There are different types of Co-ops and they are defined by who runs and own them. Some co-ops are own by those who use their services, like credit unions, and are called consumer co-ops. Others are owned by the workers themselves and these are called worker co-ops. Housing co-ops are owned and run by those who occupy a particular structure. Practically, any business that exist in the private sector could operate as a cooperative.
So why should you join/start or work for a Cooperative? Well here is a short list provided by the U.S. Small Business Association on the benefits of being a part of a Co-op:
- Less Taxation. Similar to an LLC, cooperatives that are incorporated normally are not taxed on surplus earnings (or patronage dividends) refunded to members. Therefore, members of a cooperative are only taxed once on their income from the cooperative and not on both the individual and the cooperative level.
- Funding Opportunities. Depending on the type of cooperative you own or participate in, there are a variety of government-sponsored grant programs to help you start.

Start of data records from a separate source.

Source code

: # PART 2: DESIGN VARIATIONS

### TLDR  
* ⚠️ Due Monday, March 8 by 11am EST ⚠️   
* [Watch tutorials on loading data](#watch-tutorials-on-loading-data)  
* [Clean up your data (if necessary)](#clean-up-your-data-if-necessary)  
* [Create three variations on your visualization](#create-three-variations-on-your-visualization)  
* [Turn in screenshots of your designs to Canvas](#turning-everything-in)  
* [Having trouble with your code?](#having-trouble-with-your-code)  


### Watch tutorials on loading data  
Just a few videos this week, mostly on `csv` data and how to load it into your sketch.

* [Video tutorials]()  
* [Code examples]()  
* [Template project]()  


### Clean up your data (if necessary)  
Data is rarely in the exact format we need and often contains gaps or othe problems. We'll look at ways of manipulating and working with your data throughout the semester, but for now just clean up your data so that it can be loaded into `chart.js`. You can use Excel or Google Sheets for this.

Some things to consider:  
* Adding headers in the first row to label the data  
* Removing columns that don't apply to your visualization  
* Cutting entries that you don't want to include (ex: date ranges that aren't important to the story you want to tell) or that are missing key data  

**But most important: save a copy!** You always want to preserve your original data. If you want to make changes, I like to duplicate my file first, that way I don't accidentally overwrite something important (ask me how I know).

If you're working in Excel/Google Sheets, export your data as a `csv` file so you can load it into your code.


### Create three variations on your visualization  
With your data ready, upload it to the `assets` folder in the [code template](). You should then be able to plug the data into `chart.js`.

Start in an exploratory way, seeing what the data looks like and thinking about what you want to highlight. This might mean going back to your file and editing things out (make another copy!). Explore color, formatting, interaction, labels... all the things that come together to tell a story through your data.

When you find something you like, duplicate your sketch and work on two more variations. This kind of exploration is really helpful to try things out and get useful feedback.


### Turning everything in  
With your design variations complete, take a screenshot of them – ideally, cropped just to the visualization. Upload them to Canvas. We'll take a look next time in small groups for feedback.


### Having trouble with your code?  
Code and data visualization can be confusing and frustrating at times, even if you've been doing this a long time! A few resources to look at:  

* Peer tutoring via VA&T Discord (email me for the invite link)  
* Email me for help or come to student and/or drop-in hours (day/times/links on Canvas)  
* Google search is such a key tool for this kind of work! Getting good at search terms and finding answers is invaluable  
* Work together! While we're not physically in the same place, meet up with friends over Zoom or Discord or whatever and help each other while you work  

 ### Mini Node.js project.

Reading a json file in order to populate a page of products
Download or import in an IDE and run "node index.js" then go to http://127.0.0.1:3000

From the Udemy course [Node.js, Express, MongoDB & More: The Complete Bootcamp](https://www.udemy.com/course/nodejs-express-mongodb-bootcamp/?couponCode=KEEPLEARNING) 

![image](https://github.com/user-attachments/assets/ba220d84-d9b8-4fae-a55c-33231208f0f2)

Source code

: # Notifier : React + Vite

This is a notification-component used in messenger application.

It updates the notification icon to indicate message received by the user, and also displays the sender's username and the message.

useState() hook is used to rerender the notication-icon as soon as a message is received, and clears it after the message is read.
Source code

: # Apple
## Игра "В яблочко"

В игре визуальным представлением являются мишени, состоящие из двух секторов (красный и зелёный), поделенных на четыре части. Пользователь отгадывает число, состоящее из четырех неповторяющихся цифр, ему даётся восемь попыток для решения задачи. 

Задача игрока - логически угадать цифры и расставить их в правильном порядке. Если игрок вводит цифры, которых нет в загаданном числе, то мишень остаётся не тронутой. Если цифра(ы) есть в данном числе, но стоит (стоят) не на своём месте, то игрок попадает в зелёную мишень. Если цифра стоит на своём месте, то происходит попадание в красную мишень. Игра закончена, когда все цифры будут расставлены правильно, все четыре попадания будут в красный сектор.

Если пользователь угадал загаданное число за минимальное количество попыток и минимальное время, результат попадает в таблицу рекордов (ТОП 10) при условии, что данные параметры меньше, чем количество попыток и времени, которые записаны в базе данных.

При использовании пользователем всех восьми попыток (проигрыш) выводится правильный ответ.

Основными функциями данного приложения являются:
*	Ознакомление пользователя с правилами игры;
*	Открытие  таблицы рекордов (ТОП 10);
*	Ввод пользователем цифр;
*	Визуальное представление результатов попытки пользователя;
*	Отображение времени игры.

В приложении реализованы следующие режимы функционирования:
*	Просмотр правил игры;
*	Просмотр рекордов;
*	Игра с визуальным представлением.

For example, the USDA Rural Development program offers grants to those establishing and operating new and existing rural development cooperatives.
- Reduce Costs and Improve Products and Services. By leveraging their size, cooperatives can more easily obtain discounts on supplies and other materials and services. Suppliers are more likely to give better products and services because they are working with a customer of more substantial size. Consequently, the members of the cooperative can focus on improving products and services.
- Perpetual Existence. A cooperative structure brings less disruption and more continuity to the business. Unlike other business structures, members in a cooperative can routinely join or leave the business without causing dissolution.
- Democratic Organization. Democracy is a defining element of cooperatives. The democratic structure of a cooperative ensures that it serves its members’ needs. The amount of a member’s monetary investment in the cooperative does not affect the weight of each vote, so no member-owner can dominate the decision-making process. The “one member-one vote” philosophy particularly appeals to smaller investors because they have as much say in the organization as does a larger investor.
If all the people in America worked for and used Co-ops, we would have a much more socially and economically democratic country. The workers, regardless of the type of work they do, would own their means of production and have more control over their lives. Another benefit would be the reduction of income inequality in our society, which would be awesome! So I highly encourage you to support your local Co-op whether it be a grocery store, bar, or restaurant. If you have a trade and have been considering going into business for yourself, start a cooperative. You have the power to make positive change by doing the stuff you are already doing, but in a smarter and more socially conscious way.